会社にとって営業はとても大事な要素の一つであるが
父トシハルは「営業するな」と言っていた。

自らお客様のところにいくこともあったが
雑談9割仕事の話は最後の最後にする程度。

「営業するな」
では何をするのか。

「人を好きになれ!」
非常にシンプル。父は好き嫌いのはっきりした人でもあったから。

「好きでもない人に自分の大切なものを売るな!」ということでもある。 気に食わない人にはどんなに条件がよかったとしても絶対に売らなかった。

「八方美人になるな」
「人を選べ」


人の人生は時間も限られているし、

75億人全員と付き合うことは無理である。
自分の人生の時間を共有したい人と付き合うべきだし、大切な人を大切にできる時間を取っておくことが大切。

「来るもの拒まず、去るもの追わず」
一時期は来るもの拒まずだった父も大切にしたい人を大切にできなかった失敗から、来るもの拒まずのほうはやめて、人を選ぶようになったようだ。

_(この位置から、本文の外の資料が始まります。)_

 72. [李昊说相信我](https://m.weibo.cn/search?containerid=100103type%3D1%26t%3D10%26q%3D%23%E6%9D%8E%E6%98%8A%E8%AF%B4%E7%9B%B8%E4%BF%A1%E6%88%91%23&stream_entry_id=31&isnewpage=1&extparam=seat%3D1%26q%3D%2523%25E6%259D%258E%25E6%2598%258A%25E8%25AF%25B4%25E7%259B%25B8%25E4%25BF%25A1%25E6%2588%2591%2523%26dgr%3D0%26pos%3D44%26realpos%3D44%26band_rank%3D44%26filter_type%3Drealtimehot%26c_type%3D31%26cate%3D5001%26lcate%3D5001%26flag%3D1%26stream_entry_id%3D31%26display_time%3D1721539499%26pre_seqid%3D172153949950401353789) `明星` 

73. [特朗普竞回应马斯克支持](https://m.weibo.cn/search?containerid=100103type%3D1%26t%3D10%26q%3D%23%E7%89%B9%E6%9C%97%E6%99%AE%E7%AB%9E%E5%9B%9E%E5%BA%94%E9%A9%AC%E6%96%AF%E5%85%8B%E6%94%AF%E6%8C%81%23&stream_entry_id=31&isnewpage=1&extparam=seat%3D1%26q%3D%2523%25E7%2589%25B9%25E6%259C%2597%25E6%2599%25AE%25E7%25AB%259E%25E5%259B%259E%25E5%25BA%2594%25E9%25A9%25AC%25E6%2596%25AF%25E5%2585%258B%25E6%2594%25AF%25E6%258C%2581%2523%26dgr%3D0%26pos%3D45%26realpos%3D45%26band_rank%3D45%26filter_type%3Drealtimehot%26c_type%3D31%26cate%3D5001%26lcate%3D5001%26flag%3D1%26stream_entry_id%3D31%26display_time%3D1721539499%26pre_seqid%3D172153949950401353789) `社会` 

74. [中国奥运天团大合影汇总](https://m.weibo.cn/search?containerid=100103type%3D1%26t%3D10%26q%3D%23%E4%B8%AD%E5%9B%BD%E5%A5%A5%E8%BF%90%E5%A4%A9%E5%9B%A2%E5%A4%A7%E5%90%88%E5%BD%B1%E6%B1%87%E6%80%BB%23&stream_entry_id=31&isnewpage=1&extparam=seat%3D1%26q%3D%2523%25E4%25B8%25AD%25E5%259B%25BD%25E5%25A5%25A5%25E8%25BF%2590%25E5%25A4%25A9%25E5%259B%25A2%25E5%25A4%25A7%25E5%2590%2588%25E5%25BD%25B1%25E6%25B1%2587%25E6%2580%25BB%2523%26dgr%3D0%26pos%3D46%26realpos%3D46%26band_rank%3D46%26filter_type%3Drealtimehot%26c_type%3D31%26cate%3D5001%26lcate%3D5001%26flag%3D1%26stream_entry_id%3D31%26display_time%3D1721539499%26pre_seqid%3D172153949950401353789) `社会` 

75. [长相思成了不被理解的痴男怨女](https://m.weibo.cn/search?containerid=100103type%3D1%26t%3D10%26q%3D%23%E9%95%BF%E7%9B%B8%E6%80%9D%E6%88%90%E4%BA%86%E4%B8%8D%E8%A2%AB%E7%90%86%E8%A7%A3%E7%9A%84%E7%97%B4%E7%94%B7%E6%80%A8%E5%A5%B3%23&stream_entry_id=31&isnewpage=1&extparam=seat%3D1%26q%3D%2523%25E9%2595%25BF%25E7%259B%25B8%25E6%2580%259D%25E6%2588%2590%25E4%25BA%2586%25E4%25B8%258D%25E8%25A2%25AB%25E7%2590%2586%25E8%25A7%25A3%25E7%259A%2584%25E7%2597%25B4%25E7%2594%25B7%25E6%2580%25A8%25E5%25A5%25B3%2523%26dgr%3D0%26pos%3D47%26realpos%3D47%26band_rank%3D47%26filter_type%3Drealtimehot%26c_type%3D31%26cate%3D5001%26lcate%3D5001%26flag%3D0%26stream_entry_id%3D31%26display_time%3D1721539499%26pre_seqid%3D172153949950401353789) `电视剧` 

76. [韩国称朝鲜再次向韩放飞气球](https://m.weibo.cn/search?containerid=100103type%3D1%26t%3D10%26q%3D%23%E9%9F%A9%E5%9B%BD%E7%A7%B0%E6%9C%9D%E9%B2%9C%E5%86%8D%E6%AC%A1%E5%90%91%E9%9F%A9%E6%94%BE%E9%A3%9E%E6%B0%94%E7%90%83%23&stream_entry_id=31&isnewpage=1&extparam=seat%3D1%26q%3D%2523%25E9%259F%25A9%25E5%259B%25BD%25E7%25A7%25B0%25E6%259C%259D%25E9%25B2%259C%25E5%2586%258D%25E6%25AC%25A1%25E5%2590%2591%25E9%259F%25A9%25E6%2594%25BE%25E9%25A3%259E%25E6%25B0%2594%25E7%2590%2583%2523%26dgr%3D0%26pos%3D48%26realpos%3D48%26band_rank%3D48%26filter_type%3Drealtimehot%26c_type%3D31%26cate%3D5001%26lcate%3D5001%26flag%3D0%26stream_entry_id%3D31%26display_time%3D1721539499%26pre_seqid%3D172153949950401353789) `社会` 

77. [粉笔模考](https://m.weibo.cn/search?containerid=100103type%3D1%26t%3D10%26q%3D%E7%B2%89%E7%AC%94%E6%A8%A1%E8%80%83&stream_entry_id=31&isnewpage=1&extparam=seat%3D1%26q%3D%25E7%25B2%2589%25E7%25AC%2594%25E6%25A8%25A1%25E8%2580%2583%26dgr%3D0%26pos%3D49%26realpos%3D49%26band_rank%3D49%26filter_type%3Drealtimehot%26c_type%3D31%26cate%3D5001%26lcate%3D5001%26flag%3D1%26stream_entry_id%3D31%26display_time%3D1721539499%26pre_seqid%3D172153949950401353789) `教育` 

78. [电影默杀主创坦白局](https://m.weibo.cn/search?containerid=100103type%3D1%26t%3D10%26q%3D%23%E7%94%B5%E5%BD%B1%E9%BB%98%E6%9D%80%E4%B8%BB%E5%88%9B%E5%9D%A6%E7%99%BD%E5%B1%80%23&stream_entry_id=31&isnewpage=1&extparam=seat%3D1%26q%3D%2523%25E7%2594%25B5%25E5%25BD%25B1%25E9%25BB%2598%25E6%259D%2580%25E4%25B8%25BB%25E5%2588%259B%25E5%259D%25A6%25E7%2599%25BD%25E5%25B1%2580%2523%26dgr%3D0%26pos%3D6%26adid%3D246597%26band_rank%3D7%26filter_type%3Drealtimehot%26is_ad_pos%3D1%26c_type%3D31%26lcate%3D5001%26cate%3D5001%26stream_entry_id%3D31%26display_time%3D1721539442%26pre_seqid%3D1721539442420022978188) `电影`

なにしろさみしがり屋で人が大好きな人だったから身がもたなかったのだろうと思う。

父にとって、お客様は神様ではなかった。人と人としてのフラットな関係。

気に入ったら買えばいいし、気に入らないなら買わなければいい。ただそれだけ。

自分は現場を大事にしたものづくりに全力を尽くし、それを買うかどうかはお客様の自由であるから。

それが本来の信頼のカタチかもしれない。
そしてそれは「このくらいの人数は俺が食わせていく」という自信でもあった。

「この仕事を完成させないと死ぬんだくらいの気持ちでやればできないことはない」

というのが父トシハルの全力を尽くす考え方である。
そこまでやってこそ、営業はするなと言えるのかもしれない。